Source texts of formatted documents
☆ ☆ ☆ ☆ ☆

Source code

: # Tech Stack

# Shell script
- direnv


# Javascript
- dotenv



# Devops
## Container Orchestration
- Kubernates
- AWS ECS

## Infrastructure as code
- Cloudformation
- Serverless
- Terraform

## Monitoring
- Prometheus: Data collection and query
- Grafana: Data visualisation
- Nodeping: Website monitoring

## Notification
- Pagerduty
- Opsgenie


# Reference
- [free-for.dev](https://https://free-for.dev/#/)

☆ ☆ ☆ ☆ ☆

**WHAT TO WORK ON**: Filter the entries and keep only the lines holding "Data".

**OUTPUT OF THE TASK**:
- Prometheus: Data collection and query
- Grafana: Data visualisation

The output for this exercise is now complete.